Please Look After Mom by Kyung-sook Shin, translation by Chi-young Kim

I wish I had read this book when I first arrived in Korea.  Or before.  It gives a wonderful account of life in rural Korea that I, as a foreigner in a big city, have never truly been privy to while I’ve been here.  I’ve caught glimpses of it – women and men bent over in a flooded rice field, an old woman shucking heaps and heaps of garlic – but I haven’t been in it.  And this book offers that, I think, to any local or foreigner who has not seen that side of Korea.  It also shows us the complicated relationships between mostly children and mothers, but also between husbands and wives and brothers and sisters in Korea and especially in Korea of yore.  That’s not to say it isn’t relevant to the here and now.  It gave me a great window into the values and traditions and roles that each (most?) Korean holds dear.  Where this book lost me a little was mostly in the style.  The manner of writing is very…without flourish.  The delivery is borderline dry and yet simultaneously oozes with idolatry of the mother and her sacrifices in the name of family.  It struck me as extremely Korean, which might just make it perfect, and the story has stuck with me, despite still (weeks later) only being able to give it 3/5 stars.

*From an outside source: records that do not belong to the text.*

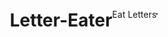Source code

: # Letter-Eater
Eat Letters
<!DOCTYPE html>
<html>
<head>
  <style>
    canvas { border: 1px solid black; }
    body { margin: 0; display: flex; justify-content: center; align-items: center; touch-action: none; }
    @font-face {
      font-family: 'OpenDyslexic';
      src: url('https://cdn.jsdelivr.net/npm/open-dyslexic@1.0.1/OpenDyslexic-Regular.ttf') format('truetype');
      font-weight: normal;
      font-style: normal;
    }
  </style>
</head>
<body>
  <canvas id="gameCanvas" width="800" height="400" tabindex="0"></canvas>
  <!-- Audio placeholders - replace src with your hosted files -->
  <audio id="collectSound" src="https://example.com/collect.mp3"></audio>
  <audio id="bonusSound" src="https://example.com/bonus.mp3"></audio>
  <audio id="beastSound" src="https://example.com/beast.mp3"></audio>
  <script>
    const canvas = document.getElementById('gameCanvas');
    const ctx = canvas.getContext('2d');

    canvas.focus();

    // Game objects
    const player = {
      x: 100,
      y: 350,
      radius: 20,
      originalRadius: 20,
      speed: 5,
      dy: 0,
      gravity: 0.5,
      jumpPower: -12,
      color: 'blue',
      powerUpLetters: 0,
      beastMode: false,
      beastModeTimer: 0,
      beastModeDuration: 5000 // 5 seconds in milliseconds
    };
    const letters = 'ABCDEFGHIJKLMNOPQRSTUVWXYZ'.split('');
    let availableLetters = [...letters];
    let collectedLetters = new Set();
    let currentLetter = null;
    let bonuses = [];
    let score = 0;
    let flashColor = null;
    let flashTimer = 0;
    let mouthAngle = 0.2;
    let mouthSpeed = 0.05;
    let lastStarSpawn = 0;

    // Input handling
    let leftPressed = false;
    let rightPressed = false;
    let spacePressed = false;
    let isTouching = false;
    let touchX = null;

    // Sounds
    const collectSound = document.getElementById('collectSound');
    const bonusSound = document.getElementById('bonusSound');
    const beastSound = document.getElementById('beastSound');

    // Keyboard controls
    canvas.addEventListener('keydown', (e) => {
      e.preventDefault();
      if (e.key === 'ArrowLeft') leftPressed = true;
      if (e.key === 'ArrowRight') rightPressed = true;
      if (e.key === ' ' && !spacePressed) {
        player.dy = player.jumpPower;
        spacePressed = true;
      }
    });
    canvas.addEventListener('keyup', (e) => {
      e.preventDefault();
      if (e.key === 'ArrowLeft') leftPressed = false;
      if (e.key === 'ArrowRight') rightPressed = false;
      if (e.key === ' ') spacePressed = false;
    });

    // Touch controls
    canvas.addEventListener('touchstart', (e) => {
      e.preventDefault();
      isTouching = true;
      touchX = e.touches[0].clientX - canvas.offsetLeft;
      player.dy = player.jumpPower;
    });
    canvas.addEventListener('touchmove', (e) => {
      e.preventDefault();
      touchX = e.touches[0].clientX - canvas.offsetLeft;
    });
    canvas.addEventListener('touchend', (e) => {
      e.preventDefault();
      isTouching = false;
      touchX = null;
    });

    canvas.addEventListener('click', () => canvas.focus());

    // Spawn letter
    function spawnLetter() {
      if (availableLetters.length === 0) {
        availableLetters = [...letters];
      }
      const letterIndex = Math.floor(Math.random() * availableLetters.length);
      const upper = availableLetters[letterIndex];
      const lower = upper.toLowerCase();
      currentLetter = {
        text: `${upper}${lower}`,
        x: canvas.width,
        y: 186,
        speed: player.beastMode ? 4 : 2
      };
      availableLetters.splice(letterIndex, 1);
    }

    // Spawn bonus (yellow star or red beast star)
    function spawnBonus(timestamp) {
      const letterCount = collectedLetters.size;
      if (bonuses.length < 2 && letterCount > lastStarSpawn) {
        if (letterCount === 5 || (letterCount >= 10 && (letterCount - 5) % 10 === 0)) {
          const type = Math.random() < 0.3 ? 'beast' : 'star';
          bonuses.push({ x: canvas.width, y: Math.random() * 300, type });
          lastStarSpawn = letterCount;
        }
      }
    }

    // Handle power-up and beast mode effects
    function updatePowerUp(timestamp) {
      if (player.beastMode && timestamp - player.beastModeTimer > player.beastModeDuration) {
        player.beastMode = false;
        player.speed = 5;
        player.radius = player.powerUpLetters > 0 ? player.originalRadius * 2 : player.originalRadius;
        player.color = player.powerUpLetters > 0 ? 'orange' : 'blue';
      }
      if (player.powerUpLetters >= 5 && collectedLetters.size === lastStarSpawn + 5) {
        player.radius = player.originalRadius;
        player.color = 'blue';
        player.powerUpLetters = 0;
      } else if (player.powerUpLetters >= 10 && collectedLetters.size === lastStarSpawn + 10) {
        player.radius = player.originalRadius;
        player.color = 'blue';
        player.powerUpLetters = 0;
      }
    }

    // Game loop
    function gameLoop(timestamp = 0) {
      // Theme background
      ctx.fillStyle = player.beastMode ? '#FF4500' : (flashColor || '#87CEEB');
      ctx.fillRect(0, 0, canvas.width, canvas.height);
      ctx.fillStyle = '#90EE90';
      ctx.fillRect(0, 300, canvas.width, 100);
      ctx.fillStyle = '#FFD700';
      ctx.beginPath();
      ctx.arc(700, 50, 30, 0, Math.PI * 2);
      ctx.fill();

      // Flash timing
      if (flashColor && timestamp - flashTimer > 200) {
        flashColor = null;
      } else if (flashColor === 'red' && timestamp - flashTimer > 100) {
        flashColor = 'yellow';
      }

      // Player physics
      player.y += player.dy;
      player.dy += player.gravity;
      if (player.y + player.radius > 350) {
        player.y = 350 - player.radius;
        player.dy = 0;
      }

      // Move player
      const currentSpeed = player.beastMode ? player.speed * 1.5 : player.speed;
      if (leftPressed && player.x > player.radius) player.x -= currentSpeed;
      if (rightPressed && player.x < canvas.width - player.radius) player.x += currentSpeed;
      if (isTouching && touchX !== null) {
        if (touchX < player.x && player.x > player.radius) player.x -= currentSpeed;
        else if (touchX > player.x && player.x < canvas.width - player.radius) player.x += currentSpeed;
      }

      // Animate and draw player
      mouthAngle += mouthSpeed;
      if (mouthAngle > 0.4 || mouthAngle < 0.2) mouthSpeed = -mouthSpeed;
      ctx.fillStyle = flashColor ? 'cyan' : player.color;
      ctx.beginPath();
      ctx.arc(player.x, player.y, player.radius, mouthAngle, Math.PI * 2 - mouthAngle);
      ctx.lineTo(player.x, player.y);
      ctx.fill();

      // Move and draw letter
      if (currentLetter) {
        currentLetter.x -= currentLetter.speed;
        ctx.fillStyle = 'white';
        ctx.font = '80px OpenDyslexic';
        ctx.fillText(currentLetter.text, currentLetter.x, currentLetter.y);

        // Collision
        if (
          player.x + player.radius > currentLetter.x &&
          player.x - player.radius < currentLetter.x + 80 &&
          player.y - player.radius < currentLetter.y &&
          player.y + player.radius > currentLetter.y - 40
        ) {
          score += player.beastMode ? 3 : 1;
          collectedLetters.add(currentLetter.text[0]);
          if (player.powerUpLetters > 0) player.powerUpLetters++;
          collectSound.play();
          currentLetter = null;
          flashColor = 'red';
          flashTimer = timestamp;
          spawnLetter();
          updatePowerUp(timestamp);
        }
        if (currentLetter.x < -80) currentLetter = null;
      }

      // Bonus stars and beast mode
      bonuses.forEach((b, i) => {
        b.x -= player.beastMode ? 4 : 2;
        ctx.fillStyle = b.type === 'beast' ? 'red' : 'yellow';
        ctx.fillText('★', b.x, b.y);
        if (Math.abs(b.x - player.x) < 30 && Math.abs(b.y - player.y) < 30) {
          if (b.type === 'beast') {
            player.beastMode = true;
            player.beastModeTimer = timestamp;
            player.speed = 8;
            player.radius = player.originalRadius * 2.5;
            player.color = 'red';
            beastSound.play();
          } else {
            score += 5;
            bonusSound.play();
            const letterCount = collectedLetters.size;
            if (letterCount === 5) {
              player.color = 'purple';
              player.radius = player.originalRadius * 1.5;
              player.powerUpLetters = 1;
            } else if (letterCount >= 10) {
              player.color = 'orange';
              player.radius = player.originalRadius * 2;
              player.powerUpLetters = 1;
            }
          }
          bonuses.splice(i, 1);
        }
      });

      // Score and progress
      ctx.fillStyle = 'white';
      ctx.font = '20px OpenDyslexic';
      ctx.fillText(`Score: ${score}`, 10, 30);
      ctx.fillText(`Letters: ${collectedLetters.size}/26`, 10, 50);
      if (player.beastMode) {
        const timeLeft = Math.ceil((player.beastModeDuration - (timestamp - player.beastModeTimer)) / 1000);
        ctx.fillText(`Beast Mode: ${timeLeft}s`, 10, 70);
      }
      if (collectedLetters.size === 26) {
        ctx.fillStyle = 'green';
        ctx.fillText('You Win! Tap to Restart', canvas.width/2 - 150, canvas.height/2);
        canvas.addEventListener('click', () => {
          collectedLetters.clear();
          score = 0;
          player.radius = player.originalRadius;
          player.color = 'blue';
          player.powerUpLetters = 0;
          player.beastMode = false;
          bonuses = [];
          lastStarSpawn = 0;
          spawnLetter();
        }, { once: true });
      }

      // Spawn new items
      if (!currentLetter && Math.random() < 0.03) spawnLetter();
      spawnBonus(timestamp);

      requestAnimationFrame(gameLoop);
    }

    spawnLetter();
    gameLoop();
  </script>
</body>
</html>
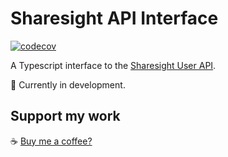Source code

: # Sharesight API Interface

[![codecov](https://codecov.io/gh/jacobjmarks/sharesight-api/branch/main/graph/badge.svg?token=ybrI9iWAhB)](https://codecov.io/gh/jacobjmarks/sharesight-api)

A Typescript interface to the [Sharesight User API](https://portfolio.sharesight.com/api/2/overview).

🚨 Currently in development.

## Support my work

☕ [Buy me a coffee?](https://www.buymeacoffee.com/jacobjmarks)
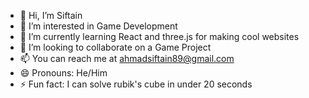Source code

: - 👋 Hi, I’m Siftain
- 👀 I’m interested in Game Development
- 🌱 I’m currently learning React and three.js for making cool websites
- 💞️ I’m looking to collaborate on a Game Project
- 📫 You can reach me at ahmadsiftain89@gmail.com
- 😄 Pronouns: He/Him
- ⚡ Fun fact: I can solve rubik's cube in under 20 seconds

<!---
SHIFU-SENSAI/SHIFU-SENSAI is a ✨ special ✨ repository because its `README.md` (this file) appears on your GitHub profile.
You can click the Preview link to take a look at your changes.
--->

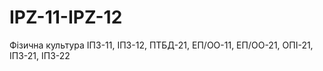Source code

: # IPZ-11-IPZ-12
Фізична культура ІПЗ-11, ІПЗ-12, ПТБД-21, ЕП/ОО-11, ЕП/ОО-21, ОПІ-21, ІПЗ-21, ІПЗ-22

The Aquariums of Pyongyang: Ten Years in the North Korean Gulag by Chol-hwan Kang and Pierre Rigoulot

Clearly, this one is not about South Korea.  But it did offer quite a bit of information on traditional Korean culture and custom, as well as a bit of information on the war.  Realistically, I am unlikely to ever visit North Korea but I felt that this book needed a place somewhere on my reading lists.  It is an absolutely alarming and fascinating read about the life in North Korea that we could previously only speculate about.  It’s not a long read, and though it can be difficult reading at times, the author never indulges in unnecessary exaggeration of the awful details.  In fact, they are delivered with straightforward honesty and minimal feeling.  Not because we are left doubting Chol-hwan Kang’s feelings, but because he refuses to be anyone’s victim.  He maintains his personhood and discusses his struggle with that very thing during his ten years in a camp.   And the camp is bad.   It’s worse than you imagine.  It’s Nazi concentration camps bad.  Do yourself a favour and read this book.